Pictures paired with source code
........

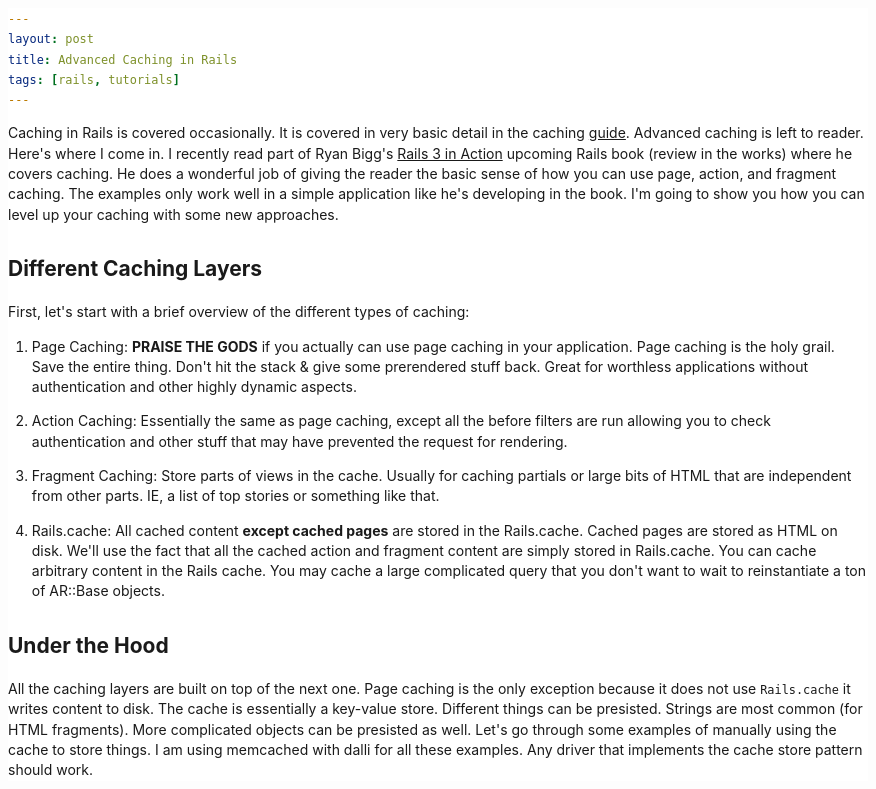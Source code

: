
 ```yaml
---
layout: post
title: Advanced Caching in Rails
tags: [rails, tutorials]
---
```


Caching in Rails is covered occasionally. It is covered in very basic
detail in the caching [guide](http://guides.rubyonrails.org/caching_with_rails.html).
Advanced caching is left to reader. Here's where I come in. I recently
read part of Ryan Bigg's [Rails 3 in Action](http://www.manning.com/katz/) upcoming 
Rails book (review in the works) where he covers caching. He does a
wonderful job of giving the reader the basic sense of how you can use
page, action, and fragment caching. The examples only work well in a
simple application like he's developing in the book. I'm going to show
you how you can level up your caching with some new approaches.

## Different Caching Layers

First, let's start with a brief overview of the different types of
caching:

  1. Page Caching: **PRAISE THE GODS** if you actually can use page
     caching in your application. Page caching is the holy grail. Save
     the entire thing. Don't hit the stack & give some prerendered stuff
     back. Great for worthless applications without authentication and
     other highly dynamic aspects.

  2. Action Caching: Essentially the same as page caching, except all
     the before filters are run allowing you to check authentication
     and other stuff that may have prevented the request for rendering.

  3. Fragment Caching: Store parts of views in the cache. Usually for
     caching partials or large bits of HTML that are independent from
     other parts. IE, a list of top stories or something like that. 

  4. Rails.cache: All cached content **except cached pages** are stored
     in the Rails.cache. Cached pages are stored as HTML on disk. We'll
     use the fact that all the cached action and fragment content are
     simply stored in Rails.cache. You can cache arbitrary content in
     the Rails cache. You may cache a large complicated query that you
     don't want to wait to reinstantiate a ton of AR::Base objects.

## Under the Hood

All the caching layers are built on top of the next one. Page caching is
the only exception because it does not use `Rails.cache` it writes
content to disk. The cache is essentially a key-value store. Different
things can be presisted. Strings are most common (for HTML fragments).
More complicated objects can be presisted as well. Let's go through some
examples of manually using the cache to store things. I am using
memcached with dalli for all these examples. Any driver that
implements the cache store pattern should work.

........

Work instructions: Look through the data above and return exactly the lines from the one that contains "detail in the" to the one that contains "2. Action Caching: Essentially", inclusive, with nothing else.

Exercise answer:
detail in the caching [guide](http://guides.rubyonrails.org/caching_with_rails.html).
Advanced caching is left to reader. Here's where I come in. I recently
read part of Ryan Bigg's [Rails 3 in Action](http://www.manning.com/katz/) upcoming 
Rails book (review in the works) where he covers caching. He does a
wonderful job of giving the reader the basic sense of how you can use
page, action, and fragment caching. The examples only work well in a
simple application like he's developing in the book. I'm going to show
you how you can level up your caching with some new approaches.

## Different Caching Layers

First, let's start with a brief overview of the different types of
caching:

  1. Page Caching: **PRAISE THE GODS** if you actually can use page
     caching in your application. Page caching is the holy grail. Save
     the entire thing. Don't hit the stack & give some prerendered stuff
     back. Great for worthless applications without authentication and
     other highly dynamic aspects.

  2. Action Caching: Essentially the same as page caching, except all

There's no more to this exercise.